Spitzenpolitiker
Sommerliche Trennungssehnsüchte der Parteien

Lächeln, Small Talk, Selbstbewusstsein demonstrieren - das Auftreten der unter ständiger Beobachtung stehenden Spitzenpolitiker auf der Sommer-Bühne gleicht sich. Wie sich SPD und Union bei den politischen Festen in Berlin aus dem Weg gehen - und der angeschlagene Kurt Beck demonstrative Präsenz zeigt.

BERLIN. Es wirkt wie der Einzug der Gladiatoren in die Arena. Als Kurt Beck und Peter Struck durch die Hofeinfahrt zum Sommerfest der SPD-Fraktion schreiten, wird ihr Schritt etwas fester, der Blick entschlossener. Vorne wartet ein Pulk an Kameras. Und beide wissen, was Beck gleich und danach noch viele Male an diesem Abend gefragt werden wird. Stimmen die Berichte über einen Rücktrittshinweis beim Auftritt in der SPD-Fraktion? "Die Agenturen irren. In dem Fall bin ich einfach nicht richtig wiedergegeben worden", sagt Beck mit fester Stimme. "Dummes Zeug", sekundiert Struck.

Damit ist schon am Eingang klar, was die Botschaft auf diesem Hoffest am Dienstagabend sein soll: "Beck ist back", die parteiinternen Querelen werden kurzerhand für beendet erklärt. Demonstrativ zieht der SPD-Vorsitzende durch das Gedränge auf der Berliner Sommer-Bühne. Das hat er am Tag zuvor auch bei den Festen Niedersachsens und des ZDF getan. Das wird er heute bei der "Bild" erneut tun. Auf keinen Fall wegducken, heißt die Devise.
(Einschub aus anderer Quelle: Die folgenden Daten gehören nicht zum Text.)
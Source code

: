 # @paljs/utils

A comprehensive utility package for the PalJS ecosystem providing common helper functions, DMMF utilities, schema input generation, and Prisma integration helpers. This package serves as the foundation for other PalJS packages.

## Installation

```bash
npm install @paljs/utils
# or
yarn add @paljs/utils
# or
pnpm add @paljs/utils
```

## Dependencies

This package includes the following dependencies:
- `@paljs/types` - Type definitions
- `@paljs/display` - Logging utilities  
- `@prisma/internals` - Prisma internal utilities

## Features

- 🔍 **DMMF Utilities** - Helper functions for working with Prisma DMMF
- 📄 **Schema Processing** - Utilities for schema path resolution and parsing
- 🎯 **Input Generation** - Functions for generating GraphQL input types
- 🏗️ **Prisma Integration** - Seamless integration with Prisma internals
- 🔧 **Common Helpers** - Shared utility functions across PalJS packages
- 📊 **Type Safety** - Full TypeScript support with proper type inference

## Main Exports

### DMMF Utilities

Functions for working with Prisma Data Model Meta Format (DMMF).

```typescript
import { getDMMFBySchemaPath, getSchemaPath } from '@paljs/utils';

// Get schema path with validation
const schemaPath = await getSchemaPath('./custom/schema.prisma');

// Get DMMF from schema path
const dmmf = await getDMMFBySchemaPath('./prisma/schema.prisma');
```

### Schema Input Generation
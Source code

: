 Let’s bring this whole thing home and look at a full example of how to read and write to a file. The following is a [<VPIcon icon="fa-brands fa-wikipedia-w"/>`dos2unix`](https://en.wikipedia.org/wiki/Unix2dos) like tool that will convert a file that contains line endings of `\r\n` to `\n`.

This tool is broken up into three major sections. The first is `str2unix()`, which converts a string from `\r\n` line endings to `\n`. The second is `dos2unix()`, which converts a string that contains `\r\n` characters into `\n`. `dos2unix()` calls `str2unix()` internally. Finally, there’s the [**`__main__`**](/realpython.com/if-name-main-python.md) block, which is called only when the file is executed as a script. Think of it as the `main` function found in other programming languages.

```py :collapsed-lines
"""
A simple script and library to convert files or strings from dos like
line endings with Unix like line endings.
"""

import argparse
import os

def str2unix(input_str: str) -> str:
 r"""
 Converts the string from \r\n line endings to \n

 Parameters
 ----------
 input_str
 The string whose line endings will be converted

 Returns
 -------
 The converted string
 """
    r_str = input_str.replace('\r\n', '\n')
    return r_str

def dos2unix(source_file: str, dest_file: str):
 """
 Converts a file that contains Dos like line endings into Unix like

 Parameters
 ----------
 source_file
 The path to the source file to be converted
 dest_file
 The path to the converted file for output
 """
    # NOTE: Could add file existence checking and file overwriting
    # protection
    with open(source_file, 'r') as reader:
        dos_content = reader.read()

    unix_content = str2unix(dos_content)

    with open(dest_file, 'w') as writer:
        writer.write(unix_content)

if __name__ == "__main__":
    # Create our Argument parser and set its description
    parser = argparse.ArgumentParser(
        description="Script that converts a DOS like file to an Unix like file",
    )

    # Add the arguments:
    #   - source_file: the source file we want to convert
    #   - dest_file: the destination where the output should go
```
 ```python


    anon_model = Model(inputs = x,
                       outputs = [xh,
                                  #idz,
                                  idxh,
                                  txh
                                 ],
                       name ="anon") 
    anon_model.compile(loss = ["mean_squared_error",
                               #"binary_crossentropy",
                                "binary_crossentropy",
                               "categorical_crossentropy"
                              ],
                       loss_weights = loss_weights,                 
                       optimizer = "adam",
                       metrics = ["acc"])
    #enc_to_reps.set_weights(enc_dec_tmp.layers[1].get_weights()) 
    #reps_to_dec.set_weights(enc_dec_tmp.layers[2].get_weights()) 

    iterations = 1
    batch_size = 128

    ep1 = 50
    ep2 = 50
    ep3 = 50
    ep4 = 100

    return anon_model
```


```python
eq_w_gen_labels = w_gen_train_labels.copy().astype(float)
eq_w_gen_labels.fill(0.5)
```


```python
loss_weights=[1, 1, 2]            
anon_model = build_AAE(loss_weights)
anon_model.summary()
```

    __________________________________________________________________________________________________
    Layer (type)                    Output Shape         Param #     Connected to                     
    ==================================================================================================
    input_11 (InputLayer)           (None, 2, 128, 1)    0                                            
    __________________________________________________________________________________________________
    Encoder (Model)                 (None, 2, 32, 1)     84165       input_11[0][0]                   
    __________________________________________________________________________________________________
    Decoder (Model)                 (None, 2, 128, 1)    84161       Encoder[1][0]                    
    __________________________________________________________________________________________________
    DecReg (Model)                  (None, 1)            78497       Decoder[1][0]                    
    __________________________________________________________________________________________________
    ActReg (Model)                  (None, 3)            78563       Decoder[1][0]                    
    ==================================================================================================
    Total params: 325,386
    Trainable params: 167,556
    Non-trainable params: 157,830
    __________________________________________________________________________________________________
Lächeln, Small Talk, Selbstbewusstsein demonstrieren - das sind derzeit ohnehin die Aufgaben der Spitzenpolitiker, die unter ständiger Beobachtung stehen. "Genau 113 Journalisten sind jetzt hier", ruft Struck den SPD-Abgeordneten bei der Begrüßung warnend zu - und gibt klare Anweisungen: "Ihr wisst alle, was ihr heute Abend gefragt werdet", sagt er mit Blick auf endlose Personaldebatten um Beck und einen möglichen Kanzlerkandidaten Frank-Walter Steinmeier. "Ich rate, gebt nur drei Antworten: Erstens, das Wetter wird gut. Zweitens, Deutschland gewinnt gegen die Türkei. Und drittens, die SPD-Fraktion leistet gute Arbeit."

Gelächter folgt. Aber tatsächlich wählen die Partei-Granden Jahr für Jahr sorgsam die gewünschte Inszenierung: Denn die Sommerfeste sind die letzte Chance, die Bundestags-Abgeordneten vor der Sommerpause einzuordnen. Sie sind zugleich wichtige Pulsmesser für die Stimmung im hektischen Politikbetrieb.

Und die Trends 2008 sind klar erkennbar. Abgesehen vom politischen Überlebenskampf des Kurt Beck sind beide Volksparteien auf Abgrenzung gepolt. Vorbei die Zeit, in der sich Bundeskanzlerin Angela Merkel auf dem SPD-Hoffest zu Altkanzler Gerhard Schröder setzte und beim Rotwein den schwarz-roten Schulterschluss demonstrierte.